Dylan16807 · on June 8, 2023

> The idea is that `Pr[h(x) = h(y)]` is small _no matter the inputs x and y_.

That sounds like such a function is strongly collision resistant, which means it's also second preimage resistant. And that gets you most of the way to a cryptographic hash function.

Is the only difference that it doesn't have to be first preimage resistant? Compared to cryptographic hashes, does that expand the set of viable functions a lot, to allow first preimages while still not allowing second preimages?

> It is all about probabilistic guarantees

So are cryptographic hash functions.

When I search for `algorithmic probabilistic hash functions` I just get results about bloom filters.

thomasahle · on June 8, 2023

> > It is all about probabilistic guarantees

> So are cryptographic hash functions.

Cryptographic hash functions like MD5, SHA-2, BLAKE2, etc are deterministic functions, so it doesn't really make sense to talk about Pr[h(x)=h(y)]. Either the collide or not.

It's muddied a bit by the fact that cryptographers also use universal hashing (or probabilistic hashing, or what I called algorithmic hashing) for stuff like UMACs, https://en.m.wikipedia.org/wiki/UMAC#NH_and_the_RFC_UMAC , but they often have a lot of extra considerations on top of just collision resistance.

Some algorithms also need stronger probabilistic guarantees than just collision resistance (see e.g. https://en.m.wikipedia.org/wiki/K-independent_hashing#Indepe... ). These properties are usually too hard to test for with an experimental testing suite like SMhasher, but if your hash function don't have them, people will be able to find inputs that break your algorthm.

Dylan16807 · on June 8, 2023

> Cryptographic hash functions like MD5, SHA-2, BLAKE2, etc are deterministic functions, so it doesn't really make sense to talk about Pr[h(x)=h(y)]. Either the collide or not.

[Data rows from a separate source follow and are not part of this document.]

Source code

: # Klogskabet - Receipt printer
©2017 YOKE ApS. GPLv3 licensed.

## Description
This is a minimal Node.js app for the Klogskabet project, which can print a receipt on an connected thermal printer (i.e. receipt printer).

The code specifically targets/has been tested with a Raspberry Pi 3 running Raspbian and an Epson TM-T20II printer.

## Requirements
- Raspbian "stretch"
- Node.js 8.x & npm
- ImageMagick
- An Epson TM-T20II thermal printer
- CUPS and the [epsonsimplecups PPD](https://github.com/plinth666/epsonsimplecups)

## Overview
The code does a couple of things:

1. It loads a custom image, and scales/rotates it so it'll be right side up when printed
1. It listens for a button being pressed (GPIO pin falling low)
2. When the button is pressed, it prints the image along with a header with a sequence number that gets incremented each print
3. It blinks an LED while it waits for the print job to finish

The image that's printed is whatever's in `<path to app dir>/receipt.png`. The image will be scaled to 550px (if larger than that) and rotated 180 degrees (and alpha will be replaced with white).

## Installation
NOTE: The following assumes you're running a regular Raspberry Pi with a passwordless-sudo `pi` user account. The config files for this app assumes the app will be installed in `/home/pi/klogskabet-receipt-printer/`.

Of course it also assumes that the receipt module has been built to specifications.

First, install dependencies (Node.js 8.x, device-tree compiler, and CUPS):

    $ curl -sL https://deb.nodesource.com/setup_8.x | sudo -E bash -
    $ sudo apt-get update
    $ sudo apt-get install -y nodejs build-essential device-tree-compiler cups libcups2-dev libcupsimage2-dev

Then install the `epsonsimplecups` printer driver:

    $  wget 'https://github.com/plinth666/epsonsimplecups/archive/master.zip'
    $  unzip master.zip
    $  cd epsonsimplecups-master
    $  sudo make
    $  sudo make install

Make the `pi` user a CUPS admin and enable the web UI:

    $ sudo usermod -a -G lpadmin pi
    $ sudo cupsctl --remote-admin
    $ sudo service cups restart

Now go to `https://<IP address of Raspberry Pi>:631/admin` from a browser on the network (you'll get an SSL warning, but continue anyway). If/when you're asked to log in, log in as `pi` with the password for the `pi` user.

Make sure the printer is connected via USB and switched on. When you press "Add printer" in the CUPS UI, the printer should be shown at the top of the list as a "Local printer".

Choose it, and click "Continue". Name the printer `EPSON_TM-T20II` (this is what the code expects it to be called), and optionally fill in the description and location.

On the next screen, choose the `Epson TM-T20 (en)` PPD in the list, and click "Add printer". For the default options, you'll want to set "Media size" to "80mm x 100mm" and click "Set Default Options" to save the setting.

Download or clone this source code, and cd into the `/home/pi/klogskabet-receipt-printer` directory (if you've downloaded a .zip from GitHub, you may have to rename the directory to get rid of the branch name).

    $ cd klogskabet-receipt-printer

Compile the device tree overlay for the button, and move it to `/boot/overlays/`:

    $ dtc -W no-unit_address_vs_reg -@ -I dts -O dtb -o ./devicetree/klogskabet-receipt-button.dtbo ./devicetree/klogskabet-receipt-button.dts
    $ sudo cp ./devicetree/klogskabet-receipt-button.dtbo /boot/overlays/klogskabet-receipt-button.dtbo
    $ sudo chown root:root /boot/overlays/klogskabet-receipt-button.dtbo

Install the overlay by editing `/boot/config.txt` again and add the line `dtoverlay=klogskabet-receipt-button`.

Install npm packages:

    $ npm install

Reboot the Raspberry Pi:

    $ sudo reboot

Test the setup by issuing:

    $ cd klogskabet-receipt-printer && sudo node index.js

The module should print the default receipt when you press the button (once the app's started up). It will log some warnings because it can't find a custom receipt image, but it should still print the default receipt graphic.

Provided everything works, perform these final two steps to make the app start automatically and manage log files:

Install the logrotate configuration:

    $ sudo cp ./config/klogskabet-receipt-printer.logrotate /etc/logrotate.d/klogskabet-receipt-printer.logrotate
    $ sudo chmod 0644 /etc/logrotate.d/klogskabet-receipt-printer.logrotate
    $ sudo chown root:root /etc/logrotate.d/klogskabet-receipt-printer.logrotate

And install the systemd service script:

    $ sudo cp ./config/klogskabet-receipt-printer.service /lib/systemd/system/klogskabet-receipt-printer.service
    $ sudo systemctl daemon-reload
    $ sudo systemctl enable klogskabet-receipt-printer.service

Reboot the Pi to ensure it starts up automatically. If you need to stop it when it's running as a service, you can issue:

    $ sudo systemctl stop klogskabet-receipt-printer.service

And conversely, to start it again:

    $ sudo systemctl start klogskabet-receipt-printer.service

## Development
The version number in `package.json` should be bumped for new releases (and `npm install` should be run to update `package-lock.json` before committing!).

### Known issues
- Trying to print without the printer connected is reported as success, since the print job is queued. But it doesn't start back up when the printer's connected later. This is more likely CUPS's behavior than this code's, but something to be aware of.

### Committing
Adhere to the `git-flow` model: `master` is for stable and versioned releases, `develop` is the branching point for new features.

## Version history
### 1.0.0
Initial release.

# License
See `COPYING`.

Eh, that's how I usually see collision resistance described. The probability is based on generating fresh inputs with any method you want/the most effective attack method available.

But I wouldn't say the hash you linked is nondeterministic just because it has a seed. You can seed MD5, SHA-2, and BLAKE2 by tossing bytes in as a prefix. It'll prevent the same attacks and you can give it the same analysis.

So I'm still not sure in what sense a hash like this is facing different requirements than a cryptographic hash.

thomasahle · on June 8, 2023

> You can seed MD5, SHA-2, and BLAKE2 by tossing bytes in as a prefix. It'll prevent the same attacks and you can give it the same analysis.

I'm curious if you can link to such an analysis. These functions are notoriously much harder to analyze than simple functions like "h(x) = ax+b mod p" which is all you need for the probabilistic guarantee.

But even if you could analyze this, you would just end up with a universal hash function that's way slower than you need, because you didn't pick the right tool for the job.

Dylan16807 · on June 8, 2023

By definition, if they're secure then they should meet the requirements, right?

> But even if you could analyze this, you would just end up with a universal hash function that's way slower than you need, because you didn't pick the right tool for the job.

I understand that, I'm just trying to figure out how a universal hash is easier to construct. But as you've gone through the descriptions here I think I understand how the collision resistance necessary is much much simpler, and there seems to be an assumption that the output of the hash will not be available to the attacker.

versteegen · on June 9, 2023

> But I wouldn't say the hash you linked is nondeterministic just because it has a seed. You can seed MD5, SHA-2, and BLAKE2 by tossing bytes in as a prefix.

Yes, but the point is that hash functions used for hash tables are much, much faster than these cryptographic ones.